Les conditions de vie dans le plus grand centre de détention pour migrants des États-Unis, situé à El Paso au Texas, suscitent un tollé après les révélations d’une élue démocrate. La représentante Veronica Escobar affirme que les détenus du camp East Montana, géré par le service fédéral de l’immigration (ICE), subissent un traitement indigne, confrontés à une eau insalubre, de la nourriture avariée et des soins médicaux insuffisants.
Dans une lettre adressée au département de la Sécurité intérieure (DHS), Escobar décrit une situation alarmante dans ce centre de tentes pouvant accueillir jusqu’à 5 000 personnes. Elle dénonce un environnement « dangereux et inhumain », affirmant qu’il ne s’agit « ni d’un lieu sûr, ni d’une installation gérée de manière professionnelle ». L’élue du Texas, qui suit le dossier depuis l’ouverture du camp en août, assure que les conditions se sont détériorées malgré ses précédentes alertes.
Selon ses témoignages, les détenus continuent de consommer une eau « au goût infect », tandis que la nourriture reste de mauvaise qualité.
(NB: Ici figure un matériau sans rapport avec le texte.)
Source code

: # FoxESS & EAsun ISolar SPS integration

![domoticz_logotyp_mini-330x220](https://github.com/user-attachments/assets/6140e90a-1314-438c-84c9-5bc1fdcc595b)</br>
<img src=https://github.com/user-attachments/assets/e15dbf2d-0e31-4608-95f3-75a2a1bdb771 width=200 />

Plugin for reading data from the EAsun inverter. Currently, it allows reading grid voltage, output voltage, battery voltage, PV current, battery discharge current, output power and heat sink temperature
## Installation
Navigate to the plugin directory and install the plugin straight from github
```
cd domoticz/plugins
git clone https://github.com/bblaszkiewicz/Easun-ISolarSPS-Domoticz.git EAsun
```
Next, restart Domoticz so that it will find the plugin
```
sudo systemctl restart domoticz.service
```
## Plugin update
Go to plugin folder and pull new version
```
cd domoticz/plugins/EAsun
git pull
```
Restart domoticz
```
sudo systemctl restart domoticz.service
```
Les problèmes d’hygiène se multiplient, avec des refoulements d’égouts et des inondations dans certaines zones du camp. Seuls les détenus gravement malades auraient accès à l’infirmerie, tandis que les autres se voient refuser des soins adéquats.
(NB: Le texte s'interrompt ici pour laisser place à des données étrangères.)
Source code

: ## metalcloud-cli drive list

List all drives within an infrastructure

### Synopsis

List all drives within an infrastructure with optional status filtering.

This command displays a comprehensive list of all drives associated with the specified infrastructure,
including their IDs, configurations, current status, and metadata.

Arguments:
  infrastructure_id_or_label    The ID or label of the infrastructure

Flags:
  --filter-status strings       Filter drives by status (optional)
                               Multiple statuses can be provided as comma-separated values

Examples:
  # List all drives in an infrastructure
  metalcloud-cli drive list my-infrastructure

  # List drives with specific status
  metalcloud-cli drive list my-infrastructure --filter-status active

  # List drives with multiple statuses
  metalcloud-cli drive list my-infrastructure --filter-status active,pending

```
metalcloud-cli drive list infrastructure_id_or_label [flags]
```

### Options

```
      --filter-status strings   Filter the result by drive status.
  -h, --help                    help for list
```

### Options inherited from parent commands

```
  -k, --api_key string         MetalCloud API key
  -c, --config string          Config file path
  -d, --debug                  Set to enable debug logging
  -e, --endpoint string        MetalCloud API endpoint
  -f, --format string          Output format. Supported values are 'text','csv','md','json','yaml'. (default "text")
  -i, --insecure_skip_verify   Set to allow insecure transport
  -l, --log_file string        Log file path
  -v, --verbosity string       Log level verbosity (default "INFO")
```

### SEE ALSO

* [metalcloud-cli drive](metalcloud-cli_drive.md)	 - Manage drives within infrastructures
Le DHS a contesté ces accusations dans un communiqué, affirmant que le centre respecte les normes fédérales en matière de détention d’immigrants. L’agence soutient que « tous les détenus bénéficient de repas adéquats, de soins médicaux et ont la possibilité de communiquer avec leurs avocats et leurs familles ». Une inspection fédérale menée en septembre avait déjà conclu à l’absence de violations majeures, une conclusion rejetée par les défenseurs des droits humains.
Construit pour un coût de 1,2 milliard de dollars, le camp East Montana fait partie de la stratégie de l’administration Trump pour désengorger les centres existants et accélérer les expulsions de migrants en situation irrégulière. Le président a promis de battre un « record d’expulsions », notamment de personnes ayant des antécédents criminels, une politique vivement critiquée par les démocrates, qui accusent les autorités de procéder à des arrestations massives sans discernement.
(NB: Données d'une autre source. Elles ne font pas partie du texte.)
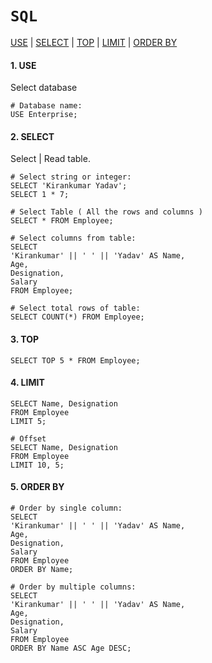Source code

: # `SQL`

<a href=#use>USE</a> | <a href=#select>SELECT</a> | <a href=#top>TOP</a> | <a href=#limit>LIMIT</a> | <a href=#orderby>ORDER BY</a>


<h4 name=use>1. USE</h4> 

Select database

```mysql
# Database name:
USE Enterprise;
```


<h4 name=select>2. SELECT</h4> 

Select | Read table.

```mysql
# Select string or integer:
SELECT 'Kirankumar Yadav';
SELECT 1 * 7;

# Select Table ( All the rows and columns )
SELECT * FROM Employee;

# Select columns from table:
SELECT 
'Kirankumar' || ' ' || 'Yadav' AS Name, 
Age, 
Designation, 
Salary 
FROM Employee;

# Select total rows of table:
SELECT COUNT(*) FROM Employee;
``` 

<h4 name=top>3. TOP</h4> 

```mysql
SELECT TOP 5 * FROM Employee;
```

<h4 name=top>4. LIMIT</h4> 

```mysql
SELECT Name, Designation
FROM Employee
LIMIT 5;

# Offset
SELECT Name, Designation
FROM Employee
LIMIT 10, 5;
```

<h4 name=orderby>5. ORDER BY</h4>

```mysql
# Order by single column:
SELECT 
'Kirankumar' || ' ' || 'Yadav' AS Name, 
Age, 
Designation, 
Salary 
FROM Employee
ORDER BY Name;

# Order by multiple columns:
SELECT 
'Kirankumar' || ' ' || 'Yadav' AS Name, 
Age, 
Designation, 
Salary 
FROM Employee
ORDER BY Name ASC Age DESC;
```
Des organisations de défense des droits des migrants ont également appelé à la fermeture d’autres centres de détention, notamment en Floride, où des conditions similaires ont été dénoncées. Pour Veronica Escobar, la situation au Texas illustre les dérives d’un système d’enfermement qui, selon elle, « viole la dignité humaine au nom du contrôle migratoire ». L’élue demande une enquête indépendante et une réforme en profondeur des pratiques de l’ICE, afin que « les États-Unis ne soient plus synonymes de souffrance pour ceux qui cherchent refuge ».